***** Data records

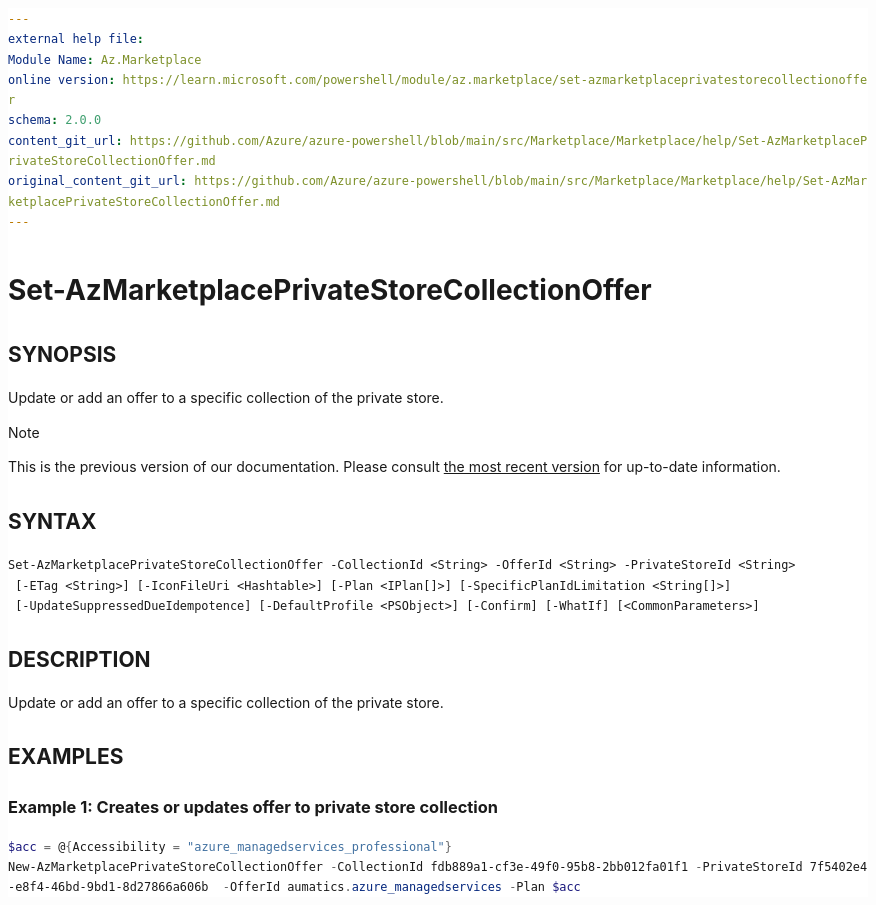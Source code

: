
 ```yaml
---
external help file: 
Module Name: Az.Marketplace
online version: https://learn.microsoft.com/powershell/module/az.marketplace/set-azmarketplaceprivatestorecollectionoffer
schema: 2.0.0
content_git_url: https://github.com/Azure/azure-powershell/blob/main/src/Marketplace/Marketplace/help/Set-AzMarketplacePrivateStoreCollectionOffer.md
original_content_git_url: https://github.com/Azure/azure-powershell/blob/main/src/Marketplace/Marketplace/help/Set-AzMarketplacePrivateStoreCollectionOffer.md
---
```


# Set-AzMarketplacePrivateStoreCollectionOffer

## SYNOPSIS
Update or add an offer to a specific collection of the private store.

> [!NOTE]
>This is the previous version of our documentation. Please consult [the most recent version](/powershell/module/az.marketplace/set-azmarketplaceprivatestorecollectionoffer) for up-to-date information.

## SYNTAX

```
Set-AzMarketplacePrivateStoreCollectionOffer -CollectionId <String> -OfferId <String> -PrivateStoreId <String>
 [-ETag <String>] [-IconFileUri <Hashtable>] [-Plan <IPlan[]>] [-SpecificPlanIdLimitation <String[]>]
 [-UpdateSuppressedDueIdempotence] [-DefaultProfile <PSObject>] [-Confirm] [-WhatIf] [<CommonParameters>]
```

## DESCRIPTION
Update or add an offer to a specific collection of the private store.

## EXAMPLES

### Example 1: Creates or updates offer to private store collection 
```powershell
$acc = @{Accessibility = "azure_managedservices_professional"}
New-AzMarketplacePrivateStoreCollectionOffer -CollectionId fdb889a1-cf3e-49f0-95b8-2bb012fa01f1 -PrivateStoreId 7f5402e4-e8f4-46bd-9bd1-8d27866a606b  -OfferId aumatics.azure_managedservices -Plan $acc
```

**********

▶ _What is needed_
Images are to be excluded, and each record above written out word for word.

▶ _Reply to the task_
Source code

:
 ```yaml
---
external help file: 
Module Name: Az.Marketplace
online version: https://learn.microsoft.com/powershell/module/az.marketplace/set-azmarketplaceprivatestorecollectionoffer
schema: 2.0.0
content_git_url: https://github.com/Azure/azure-powershell/blob/main/src/Marketplace/Marketplace/help/Set-AzMarketplacePrivateStoreCollectionOffer.md
original_content_git_url: https://github.com/Azure/azure-powershell/blob/main/src/Marketplace/Marketplace/help/Set-AzMarketplacePrivateStoreCollectionOffer.md
---
```


# Set-AzMarketplacePrivateStoreCollectionOffer

## SYNOPSIS
Update or add an offer to a specific collection of the private store.

> [!NOTE]
>This is the previous version of our documentation. Please consult [the most recent version](/powershell/module/az.marketplace/set-azmarketplaceprivatestorecollectionoffer) for up-to-date information.

## SYNTAX

```
Set-AzMarketplacePrivateStoreCollectionOffer -CollectionId <String> -OfferId <String> -PrivateStoreId <String>
 [-ETag <String>] [-IconFileUri <Hashtable>] [-Plan <IPlan[]>] [-SpecificPlanIdLimitation <String[]>]
 [-UpdateSuppressedDueIdempotence] [-DefaultProfile <PSObject>] [-Confirm] [-WhatIf] [<CommonParameters>]
```

## DESCRIPTION
Update or add an offer to a specific collection of the private store.

## EXAMPLES

### Example 1: Creates or updates offer to private store collection 
```powershell
$acc = @{Accessibility = "azure_managedservices_professional"}
New-AzMarketplacePrivateStoreCollectionOffer -CollectionId fdb889a1-cf3e-49f0-95b8-2bb012fa01f1 -PrivateStoreId 7f5402e4-e8f4-46bd-9bd1-8d27866a606b  -OfferId aumatics.azure_managedservices -Plan $acc
```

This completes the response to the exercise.